The NDE’s objective among others include: obtaining and maintaining a data bank on employment and vacancies in the country with a view to acting as a clearing house to link job seekers with vacancies in collaboration with other government agencies and implementing any other policy as may be laid down for it by government.

In 2010, the NDE created an opportunity for young job seekers and unemployed graduates throughout the federation to become gainfully employed by providing free business training for them and also assisted them with grants to start their own businesses. The beneficiaries were selected after an assessment test was conducted. In some states, there were less than 100 beneficiaries of the programme. But this is a far cry considering the fact that 40 percent of the youthful population in Nigeria is unemployed.

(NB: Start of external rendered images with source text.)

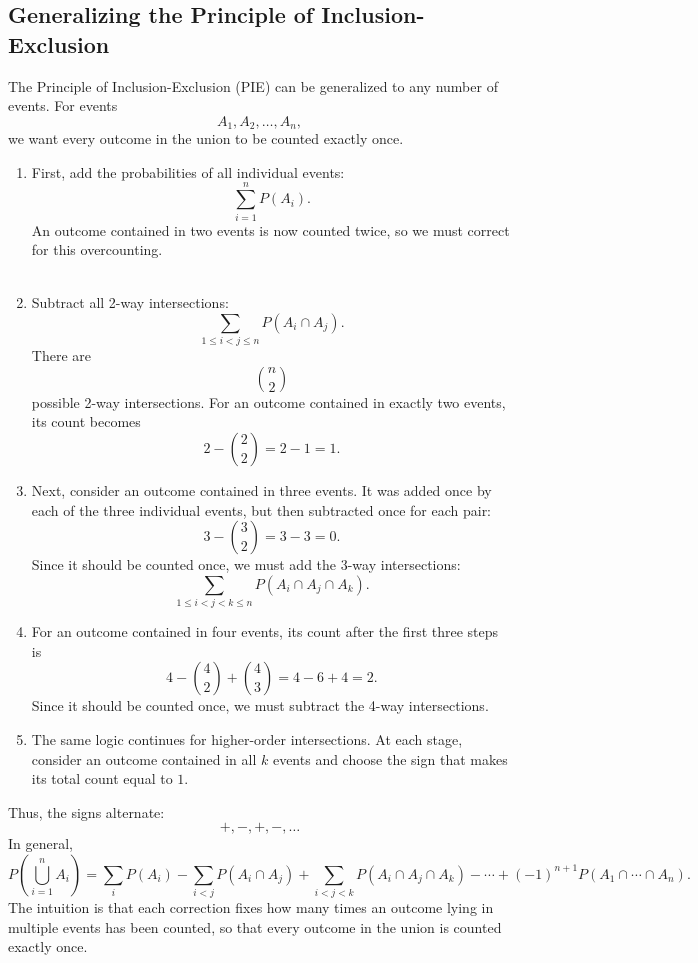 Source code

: ﻿\documentclass[12pt]{article}
\begin{document}
\subsection*{Generalizing the Principle of Inclusion-Exclusion}
The Principle of Inclusion-Exclusion (PIE) can be generalized to any number of events. For events
\[
A_1,A_2,\ldots,A_n,
\]
we want every outcome in the union to be counted exactly once.
\begin{enumerate}
    \item First, add the probabilities of all individual events:
    \[
    \sum_{i=1}^{n} P(A_i).
    \]
    An outcome contained in two events is now counted twice, so we must correct for this overcounting.\\\\
    \item Subtract all 2-way intersections:
    \[
    \sum_{1\leq i<j\leq n} P(A_i\cap A_j).
    \]
    There are
    \[
    \binom{n}{2}
    \]
    possible 2-way intersections. For an outcome contained in exactly two events, its count becomes
    \[
    2-\binom{2}{2}=2-1=1.
    \]
    \item Next, consider an outcome contained in three events. It was added once by each of the three individual events, but then subtracted once for each pair:
    \[
    3-\binom{3}{2}=3-3=0.
    \]
    Since it should be counted once, we must add the 3-way intersections:
    \[
    \sum_{1\leq i<j<k\leq n}
    P(A_i\cap A_j\cap A_k).
    \]
    \item For an outcome contained in four events, its count after the first three steps is
    \[
    4-\binom{4}{2}+\binom{4}{3}
    =4-6+4=2.
    \]
    Since it should be counted once, we must subtract the 4-way intersections.
    \item The same logic continues for higher-order intersections. At each stage, consider an outcome contained in all \(k\) events and choose the sign that makes its total count equal to \(1\).
\end{enumerate}
Thus, the signs alternate:
\[
+,-,+,-,\ldots
\]
In general,
\[
P\left(\bigcup_{i=1}^{n} A_i\right)
=
\sum_i P(A_i)
-\sum_{i<j}P(A_i\cap A_j)
+\sum_{i<j<k}P(A_i\cap A_j\cap A_k)
-\cdots
+(-1)^{n+1}P(A_1\cap\cdots\cap A_n).
\]
The intuition is that each correction fixes how many times an outcome lying in multiple events has been counted, so that every outcome in the union is counted exactly once.

\subsection*{}
\end{document}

Mohammed Abubakar, director general of the NDE, is of the view that the unemployment situation in the country is beyond what the NDE can handle. He argued that only the economy and not the NDE could produce the magic wand to tackle the unemployment. “Here, our industries are dead; the direct consequence is that unemployment develops. When your industries close, your workers cannot work. Remember that NDE is an interventionist programme.  If the economy of the country picks up, we may not need such interventionist agencies like the NDE anymore,” Abubakar said.